I still let myself preorder the script, mainly just so the book could be in my arms as soon as possible, but I did this with the vow to not open the book at all.

But this is already proving more difficult than I had imagined.

I've always been so confused as to how people are able to live in this day and age without having read Harry Potter - the whole world has read these books! And now that I myself am deliberately avoiding Harry Potter, I can see how hard it must be for them!

It honestly feels like I am on a battlefield surrounded by people who have already read the script, and who are ready to shoot spoilers at me.
The script has barely been released for two days now and yet the temptation to break my promise and just read the first few pages is unbearable.

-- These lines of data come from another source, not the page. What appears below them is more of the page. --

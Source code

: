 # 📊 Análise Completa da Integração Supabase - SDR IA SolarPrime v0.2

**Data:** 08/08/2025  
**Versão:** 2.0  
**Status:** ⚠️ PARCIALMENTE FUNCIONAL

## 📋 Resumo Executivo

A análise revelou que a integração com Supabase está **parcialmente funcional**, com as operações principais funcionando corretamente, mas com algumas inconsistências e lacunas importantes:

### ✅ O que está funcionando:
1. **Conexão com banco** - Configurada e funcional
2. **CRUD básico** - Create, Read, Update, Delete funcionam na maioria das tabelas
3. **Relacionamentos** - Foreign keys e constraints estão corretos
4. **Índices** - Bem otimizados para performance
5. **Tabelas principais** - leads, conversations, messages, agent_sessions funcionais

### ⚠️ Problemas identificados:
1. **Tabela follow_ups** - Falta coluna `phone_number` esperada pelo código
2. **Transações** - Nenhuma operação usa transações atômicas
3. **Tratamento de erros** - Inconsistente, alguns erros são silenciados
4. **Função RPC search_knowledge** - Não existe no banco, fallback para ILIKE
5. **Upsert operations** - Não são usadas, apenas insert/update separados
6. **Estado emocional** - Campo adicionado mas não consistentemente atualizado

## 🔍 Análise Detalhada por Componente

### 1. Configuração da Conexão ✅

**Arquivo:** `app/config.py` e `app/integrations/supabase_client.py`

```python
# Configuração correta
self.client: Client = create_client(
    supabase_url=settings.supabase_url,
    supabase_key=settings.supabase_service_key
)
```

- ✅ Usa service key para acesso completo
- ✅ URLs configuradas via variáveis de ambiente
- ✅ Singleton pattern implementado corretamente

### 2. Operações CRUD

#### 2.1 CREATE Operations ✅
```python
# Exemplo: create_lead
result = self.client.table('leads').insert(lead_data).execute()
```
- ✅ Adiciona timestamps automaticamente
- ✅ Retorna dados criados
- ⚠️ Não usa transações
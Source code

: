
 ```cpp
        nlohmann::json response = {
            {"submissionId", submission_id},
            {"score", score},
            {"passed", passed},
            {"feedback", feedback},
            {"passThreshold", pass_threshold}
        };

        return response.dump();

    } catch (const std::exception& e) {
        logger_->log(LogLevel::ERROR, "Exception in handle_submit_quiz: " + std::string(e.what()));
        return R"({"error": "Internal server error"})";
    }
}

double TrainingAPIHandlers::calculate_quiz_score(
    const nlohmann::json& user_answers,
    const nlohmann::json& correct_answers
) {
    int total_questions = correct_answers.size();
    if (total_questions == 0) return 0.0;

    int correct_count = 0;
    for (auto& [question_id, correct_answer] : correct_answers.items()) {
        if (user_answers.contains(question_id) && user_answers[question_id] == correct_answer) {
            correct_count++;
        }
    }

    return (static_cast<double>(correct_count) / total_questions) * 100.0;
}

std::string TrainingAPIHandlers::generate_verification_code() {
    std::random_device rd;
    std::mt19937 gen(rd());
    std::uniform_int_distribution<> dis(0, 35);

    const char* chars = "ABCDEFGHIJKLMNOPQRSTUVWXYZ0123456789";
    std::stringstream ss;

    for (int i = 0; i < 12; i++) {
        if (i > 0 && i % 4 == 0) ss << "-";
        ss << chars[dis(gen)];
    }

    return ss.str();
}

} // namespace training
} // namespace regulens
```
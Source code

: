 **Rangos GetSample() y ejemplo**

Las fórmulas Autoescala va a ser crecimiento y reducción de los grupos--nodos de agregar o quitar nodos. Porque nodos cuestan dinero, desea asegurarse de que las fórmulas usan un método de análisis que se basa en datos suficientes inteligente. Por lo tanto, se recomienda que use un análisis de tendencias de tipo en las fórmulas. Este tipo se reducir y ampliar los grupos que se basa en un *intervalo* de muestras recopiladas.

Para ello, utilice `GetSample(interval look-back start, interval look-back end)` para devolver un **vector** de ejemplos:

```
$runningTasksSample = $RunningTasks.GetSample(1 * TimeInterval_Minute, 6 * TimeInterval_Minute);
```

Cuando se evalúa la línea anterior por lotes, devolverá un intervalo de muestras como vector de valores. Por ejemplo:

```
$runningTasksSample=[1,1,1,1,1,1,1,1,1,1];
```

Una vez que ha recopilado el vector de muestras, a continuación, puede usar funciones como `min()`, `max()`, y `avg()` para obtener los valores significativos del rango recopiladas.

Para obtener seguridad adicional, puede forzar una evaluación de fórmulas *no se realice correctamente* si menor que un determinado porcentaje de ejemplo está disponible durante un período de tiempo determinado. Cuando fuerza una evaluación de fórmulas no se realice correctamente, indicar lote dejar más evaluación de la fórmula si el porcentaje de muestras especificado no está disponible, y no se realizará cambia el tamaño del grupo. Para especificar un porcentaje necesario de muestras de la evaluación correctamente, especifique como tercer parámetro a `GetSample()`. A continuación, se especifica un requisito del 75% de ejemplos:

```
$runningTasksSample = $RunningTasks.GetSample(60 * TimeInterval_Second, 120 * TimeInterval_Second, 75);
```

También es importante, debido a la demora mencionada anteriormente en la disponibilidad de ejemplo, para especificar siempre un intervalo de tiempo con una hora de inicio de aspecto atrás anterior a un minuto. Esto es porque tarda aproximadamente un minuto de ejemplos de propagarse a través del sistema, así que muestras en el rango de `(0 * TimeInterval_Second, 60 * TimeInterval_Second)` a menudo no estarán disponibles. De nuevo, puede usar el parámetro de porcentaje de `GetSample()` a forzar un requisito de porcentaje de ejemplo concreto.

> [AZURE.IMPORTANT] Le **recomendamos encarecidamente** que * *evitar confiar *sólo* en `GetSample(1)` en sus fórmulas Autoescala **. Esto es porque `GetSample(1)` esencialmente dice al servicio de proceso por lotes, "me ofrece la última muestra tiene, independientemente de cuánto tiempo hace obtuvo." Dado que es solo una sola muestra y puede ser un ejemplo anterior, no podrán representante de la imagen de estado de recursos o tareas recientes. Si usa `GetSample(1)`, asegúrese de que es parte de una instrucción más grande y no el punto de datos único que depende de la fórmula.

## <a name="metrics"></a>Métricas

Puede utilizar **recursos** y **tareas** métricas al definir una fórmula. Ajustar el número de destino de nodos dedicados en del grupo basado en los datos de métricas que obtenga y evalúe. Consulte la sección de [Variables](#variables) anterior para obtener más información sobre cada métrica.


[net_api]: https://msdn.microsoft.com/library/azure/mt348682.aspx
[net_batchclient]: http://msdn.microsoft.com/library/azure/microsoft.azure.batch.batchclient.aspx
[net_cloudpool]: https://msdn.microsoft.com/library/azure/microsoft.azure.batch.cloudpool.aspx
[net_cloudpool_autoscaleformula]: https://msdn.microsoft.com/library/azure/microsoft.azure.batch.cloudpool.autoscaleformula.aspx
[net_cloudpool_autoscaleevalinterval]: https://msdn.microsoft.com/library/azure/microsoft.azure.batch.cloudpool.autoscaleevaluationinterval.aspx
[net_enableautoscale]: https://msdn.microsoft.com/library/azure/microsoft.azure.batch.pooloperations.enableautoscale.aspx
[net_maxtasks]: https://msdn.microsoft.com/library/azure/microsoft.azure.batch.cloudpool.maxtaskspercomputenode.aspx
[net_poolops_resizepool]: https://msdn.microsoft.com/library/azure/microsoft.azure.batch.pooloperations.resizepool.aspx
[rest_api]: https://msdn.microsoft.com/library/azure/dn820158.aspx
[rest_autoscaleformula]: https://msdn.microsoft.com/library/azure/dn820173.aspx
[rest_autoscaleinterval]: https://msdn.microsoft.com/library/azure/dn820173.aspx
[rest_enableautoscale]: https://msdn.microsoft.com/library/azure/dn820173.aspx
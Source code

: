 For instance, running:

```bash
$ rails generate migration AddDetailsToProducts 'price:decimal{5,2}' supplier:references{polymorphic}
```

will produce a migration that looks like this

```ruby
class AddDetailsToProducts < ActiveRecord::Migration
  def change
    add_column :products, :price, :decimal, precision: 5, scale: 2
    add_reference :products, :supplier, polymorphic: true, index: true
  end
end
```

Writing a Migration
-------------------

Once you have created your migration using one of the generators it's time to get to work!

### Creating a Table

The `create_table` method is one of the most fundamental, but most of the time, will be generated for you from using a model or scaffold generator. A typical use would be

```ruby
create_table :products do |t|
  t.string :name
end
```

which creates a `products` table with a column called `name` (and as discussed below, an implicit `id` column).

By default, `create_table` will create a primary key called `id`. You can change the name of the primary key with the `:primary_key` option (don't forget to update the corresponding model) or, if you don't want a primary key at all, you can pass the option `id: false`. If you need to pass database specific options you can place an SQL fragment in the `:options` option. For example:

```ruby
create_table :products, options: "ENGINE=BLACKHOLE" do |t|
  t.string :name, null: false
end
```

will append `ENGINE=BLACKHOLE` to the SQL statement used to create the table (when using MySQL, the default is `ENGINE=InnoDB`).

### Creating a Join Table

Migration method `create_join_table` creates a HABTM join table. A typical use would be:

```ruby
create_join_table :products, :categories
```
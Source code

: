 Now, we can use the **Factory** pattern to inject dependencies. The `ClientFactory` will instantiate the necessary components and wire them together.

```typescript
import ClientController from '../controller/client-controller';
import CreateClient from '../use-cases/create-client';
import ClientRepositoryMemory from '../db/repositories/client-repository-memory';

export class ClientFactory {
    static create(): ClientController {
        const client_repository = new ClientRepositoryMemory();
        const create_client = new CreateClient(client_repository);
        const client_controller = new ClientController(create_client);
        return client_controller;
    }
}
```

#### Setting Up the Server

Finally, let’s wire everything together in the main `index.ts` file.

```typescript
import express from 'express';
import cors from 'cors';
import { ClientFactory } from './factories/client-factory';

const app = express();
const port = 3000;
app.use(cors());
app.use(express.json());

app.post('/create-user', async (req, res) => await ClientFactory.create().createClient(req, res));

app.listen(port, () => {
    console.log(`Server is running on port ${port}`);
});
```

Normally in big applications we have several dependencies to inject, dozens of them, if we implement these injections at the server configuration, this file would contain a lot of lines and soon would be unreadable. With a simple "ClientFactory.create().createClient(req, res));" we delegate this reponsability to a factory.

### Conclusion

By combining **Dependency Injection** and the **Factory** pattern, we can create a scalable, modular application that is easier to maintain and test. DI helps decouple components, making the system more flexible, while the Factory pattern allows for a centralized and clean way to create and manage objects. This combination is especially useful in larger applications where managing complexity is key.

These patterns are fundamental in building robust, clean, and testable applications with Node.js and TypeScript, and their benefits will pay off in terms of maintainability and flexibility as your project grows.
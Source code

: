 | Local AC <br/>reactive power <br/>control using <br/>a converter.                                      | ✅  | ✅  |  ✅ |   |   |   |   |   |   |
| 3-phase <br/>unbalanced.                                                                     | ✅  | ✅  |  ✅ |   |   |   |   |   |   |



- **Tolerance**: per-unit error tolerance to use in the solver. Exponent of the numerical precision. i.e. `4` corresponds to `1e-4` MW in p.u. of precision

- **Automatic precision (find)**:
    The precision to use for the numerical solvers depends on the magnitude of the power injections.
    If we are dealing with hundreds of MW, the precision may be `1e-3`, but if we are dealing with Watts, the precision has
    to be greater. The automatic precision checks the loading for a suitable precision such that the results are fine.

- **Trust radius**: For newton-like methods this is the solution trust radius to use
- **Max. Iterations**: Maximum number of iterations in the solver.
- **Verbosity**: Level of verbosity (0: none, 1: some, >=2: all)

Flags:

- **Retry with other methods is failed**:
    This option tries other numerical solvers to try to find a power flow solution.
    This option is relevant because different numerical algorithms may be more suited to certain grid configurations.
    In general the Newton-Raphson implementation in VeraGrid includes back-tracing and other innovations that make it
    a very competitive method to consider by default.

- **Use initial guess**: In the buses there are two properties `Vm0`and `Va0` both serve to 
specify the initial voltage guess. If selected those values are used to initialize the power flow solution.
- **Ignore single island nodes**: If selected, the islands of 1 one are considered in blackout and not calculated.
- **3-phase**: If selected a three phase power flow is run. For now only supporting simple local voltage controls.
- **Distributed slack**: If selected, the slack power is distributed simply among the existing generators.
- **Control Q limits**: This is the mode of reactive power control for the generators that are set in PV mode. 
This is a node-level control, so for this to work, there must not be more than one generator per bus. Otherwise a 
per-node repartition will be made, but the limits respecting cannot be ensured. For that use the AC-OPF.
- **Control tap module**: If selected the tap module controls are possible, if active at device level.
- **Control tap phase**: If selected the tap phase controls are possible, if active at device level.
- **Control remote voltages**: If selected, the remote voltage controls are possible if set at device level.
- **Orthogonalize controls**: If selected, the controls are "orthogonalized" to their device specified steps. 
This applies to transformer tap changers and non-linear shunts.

While walking through London...
Every time I pass my bookshelves, it seems that the books are just whispering to me to tell me to pick it up. Every time I'm on the Internet, I'm constantly on the lookout for spoilers so that I can avoid them at a moment's glance. Even walking through the streets of London proved too much to handle as I was preparing myself to break into the Palace Theatre and see what secrets were hiding from me!

It probably doesn't help that the physical book of the script is large than practically all of the other books on my shelf, which means it sticks out way too far and also give the impression that it's floating towards me whenever I catch a glance bookshelves, which does not help my self restraint in the slightest!

I have literally had to tie the book up and padlock it shut!

So, I'm at a loose end.
While I'm dying to just pick up the book and start reading, I still want to put it off until after I have seen the production. After all, we've waited 9 years for this to be released, surely another 2 and a half months won't make much difference?!
(Hahaha - yes it will!)

Now all I have to do is avoid the spoilers until the end of October!


Is there anyone else in the same position as me? If there is, please let me know how you're managing to cope!